DATA RECORDS below:

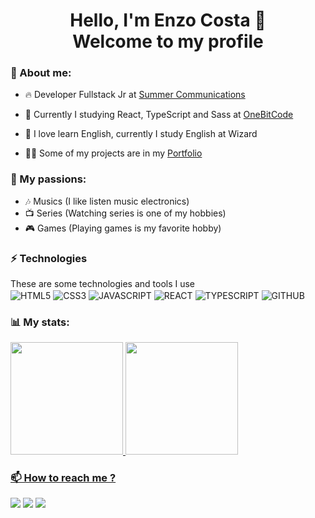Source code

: <h1 align="center"> Hello, I'm Enzo Costa 👋 <br> Welcome to my profile</h1>

### 🌻 About me:
 - 🔥 Developer Fullstack Jr at <a href="https://www.linkedin.com/company/summer-comunica-o/">Summer Communications </a>
 
 - 🌱 Currently I studying React, TypeScript and Sass at <a href="https://programador.onebitcode.com/">OneBitCode </a>
 
 - 🚀 I love learn English, currently I study English at Wizard
 
 - 👨‍💻 Some of my projects are in my <a href="https://enzoxavier1001.github.io/my-portfolio/">Portfolio </a>
 
### 👯 My passions:
- 🎶 Musics (I like listen music electronics)
- 📺 Series (Watching series is one of my hobbies)
- 🎮 Games (Playing games is my favorite hobby)

### ⚡ Technologies
<p style="margin: 0px;">These are some technologies and tools I use </p>
<div>
<img align="center" alt="HTML5" 
src="https://img.shields.io/badge/HTML5-E34F26?style=for-the-badge&logo=html5&logoColor=white">
<img align="center" alt="CSS3" 
src="https://img.shields.io/badge/CSS3-1572B6?style=for-the-badge&logo=css3&logoColor=white">
<img align="center" alt="JAVASCRIPT" 
src="https://img.shields.io/badge/JavaScript-F7DF1E?style=for-the-badge&logo=javascript&logoColor=black">
<img align="center" alt="REACT" 
src="https://img.shields.io/badge/React-20232A?style=for-the-badge&logo=react&logoColor=61DAFB">
<img align="center" alt="TYPESCRIPT"
src="https://img.shields.io/badge/typescript-%23007ACC.svg?style=for-the-badge&logo=typescript&logoColor=white"> 
<img align="center" alt="GITHUB"
src="https://img.shields.io/badge/GitHub-100000?style=for-the-badge&logo=github&logoColor=white"> 
<div>

### 📊 My stats:

<div>
  <a href="https://github.com/enzoxavier1001">
  <img height="180em" src="https://github-readme-stats.vercel.app/api?username=enzoxavier1001&show_icons=true&theme=onedark&include_all_commits=true&count_private=true"/>
  <img height="180em" src="https://github-readme-stats.vercel.app/api/top-langs/?username=enzoxavier1001&layout=compact&langs_count=7&theme=onedark"/>
</div>

### 📫 How to reach me ?
  <a href="https://www.linkedin.com/in/enzocosta07/" target="_blank"><img src="https://img.shields.io/badge/-LinkedIn-%230077B5?style=for-the-badge&logo=linkedin&logoColor=white" target="_blank"></a> 
    <a href="https://www.instagram.com/enzocx_" target="_blank"><img src="https://img.shields.io/badge/-Instagram-%23E4405F?style=for-the-badge&logo=instagram&logoColor=white" target="_blank"></a>
  <a href = "mailto:enzo_costa7@hotmail.com"><img src="https://img.shields.io/badge/Microsoft_Outlook-0078D4?style=for-the-badge&logo=microsoft-outlook&logoColor=white" target="_blank"></a>

</div>
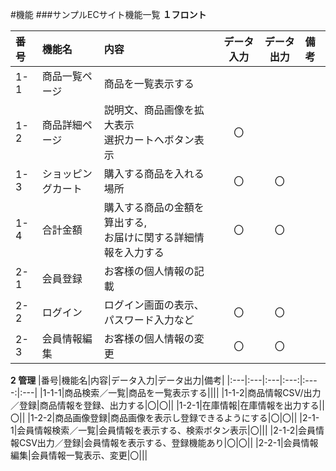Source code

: #機能
###サンプルECサイト機能一覧
**１フロント**

|番号|機能名|内容|データ入力|データ出力|備考|
|:---|:---|:---|:---:|:----:|:---|
|1-1|商品一覧ページ|商品を一覧表示する||||
|1-2|商品詳細ページ|説明文、商品画像を拡大表示<br>選択カートへボタン表示|〇|||
|1-3|ショッピングカート|購入する商品を入れる場所|〇|〇||
|1-4|合計金額|購入する商品の金額を算出する,<br>お届けに関する詳細情報を入力する|〇|〇|
|2-1|会員登録|お客様の個人情報の記載||||
|2-2|ログイン|ログイン画面の表示、パスワード入力など|〇|〇||
|2-3|会員情報編集|お客様の個人情報の変更|〇|〇||

**2 管理**
|番号|機能名|内容|データ入力|データ出力|備考|
|:---|:---|:---|:---:|:----:|:---|
|1-1-1|商品検索／一覧|商品を一覧表示する||||
|1-1-2|商品情報CSV/出力／登録|商品情報を登録、出力する|〇|〇||
|1-2-1|在庫情報|在庫情報を出力する||〇||
|1-2-2|商品画像登録|商品画像を表示し登録できるようにする|〇|〇||
|2-1-1|会員情報検索／一覧|会員情報を表示する、検索ボタン表示|〇|||
|2-1-2|会員情報CSV出力／登録|会員情報を表示する、登録機能あり|〇|〇||
|2-2-1|会員情報編集|会員情報一覧表示、変更|〇|||




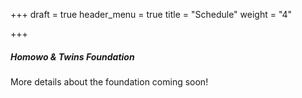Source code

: +++
draft = true
header_menu = true
title = "Schedule"
weight = "4"

+++
##### Homowo & Twins Foundation

More details about the foundation coming soon!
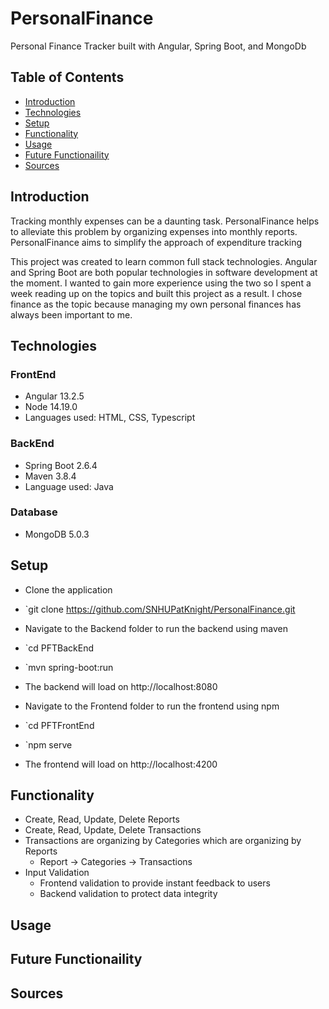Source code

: # PersonalFinance
Personal Finance Tracker built with Angular, Spring Boot, and MongoDb

## Table of Contents
* [Introduction](#Introduction)
* [Technologies](#Technologies)
* [Setup](#Setup)
* [Functionality](#Functionality)
* [Usage](#Usage)
* [Future Functionaility](#Future-Functionaility)
* [Sources](#Sources)

## Introduction
Tracking monthly expenses can be a daunting task. PersonalFinance helps to alleviate this problem by organizing  expenses into monthly reports. PersonalFinance aims to simplify the approach of expenditure tracking

This project was created to learn common full stack technologies. Angular and Spring Boot are both popular technologies in software development at the moment. I wanted to gain more experience using the two so I spent a week reading up on the topics and built this project as a result. I chose finance as the topic because managing my own personal finances has always been important to me. 

## Technologies
### FrontEnd
* Angular 13.2.5
* Node 14.19.0
* Languages used: HTML, CSS, Typescript
### BackEnd
* Spring Boot 2.6.4
* Maven 3.8.4
* Language used: Java
### Database
* MongoDB 5.0.3

## Setup
* Clone the application
* `git clone https://github.com/SNHUPatKnight/PersonalFinance.git

* Navigate to the Backend folder to run the backend using maven
* `cd PFTBackEnd
* `mvn spring-boot:run
* The backend will load on http://localhost:8080

* Navigate to the Frontend folder to run the frontend using npm
* `cd PFTFrontEnd
* `npm serve
* The frontend will load on http://localhost:4200

## Functionality
* Create, Read, Update, Delete Reports
* Create, Read, Update, Delete Transactions
* Transactions are organizing  by Categories which are organizing  by Reports
     * Report -> Categories -> Transactions
* Input Validation
     * Frontend validation to provide instant feedback to users
     * Backend validation to protect data integrity

## Usage 
## Future Functionaility
## Sources
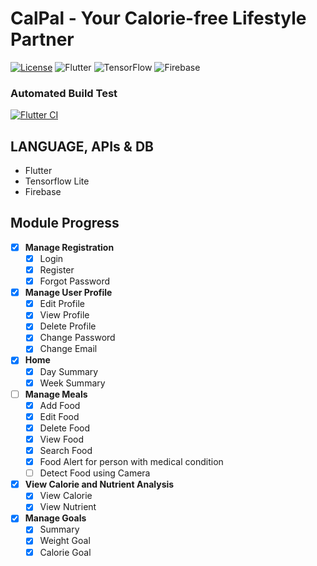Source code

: # CalPal - Your Calorie-free Lifestyle Partner
[![License](https://img.shields.io/badge/License-BSD_3--Clause-blue.svg)](https://opensource.org/licenses/BSD-3-Clause) ![Flutter](https://img.shields.io/badge/Flutter-%2302569B.svg?style=plastic&logo=Flutter&logoColor=white) ![TensorFlow](https://img.shields.io/badge/TensorFlow-%23FF6F00.svg?style=plastic&logo=TensorFlow&logoColor=white) ![Firebase](https://img.shields.io/badge/Firebase-039BE5?style=plastic&logo=Firebase&logoColor=white)


### **Automated Build Test**
[![Flutter CI](https://github.com/darksky6666/CalPal/actions/workflows/flutter-apk-autobuild.yml/badge.svg)](https://github.com/darksky6666/CalPal/actions/workflows/flutter-apk-autobuild.yml)


## **LANGUAGE, APIs & DB**
- Flutter
- Tensorflow Lite
- Firebase

## Module Progress
- [x] **Manage Registration**
    - [x] Login
    - [x] Register
    - [x] Forgot Password
- [x] **Manage User Profile**
    - [x] Edit Profile
    - [x] View Profile
    - [x] Delete Profile
    - [x] Change Password
    - [x] Change Email
- [x] **Home**
    - [x] Day Summary
    - [x] Week Summary
- [ ] **Manage Meals**
    - [x] Add Food
    - [x] Edit Food
    - [x] Delete Food
    - [x] View Food
    - [x] Search Food
    - [x] Food Alert for person with medical condition
    - [ ] Detect Food using Camera
- [x] **View Calorie and Nutrient Analysis**
    - [x] View Calorie
    - [x] View Nutrient
- [x] **Manage Goals**
    - [x] Summary
    - [x] Weight Goal
    - [x] Calorie Goal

End of DATA RECORDS.

Wherever the string "PersonalFinance" appears in the entries above, return the line it appears on.

▶ **PROBLEM SOLUTION**
: # PersonalFinance
Tracking monthly expenses can be a daunting task. PersonalFinance helps to alleviate this problem by organizing  expenses into monthly reports. PersonalFinance aims to simplify the approach of expenditure tracking
* `git clone https://github.com/SNHUPatKnight/PersonalFinance.git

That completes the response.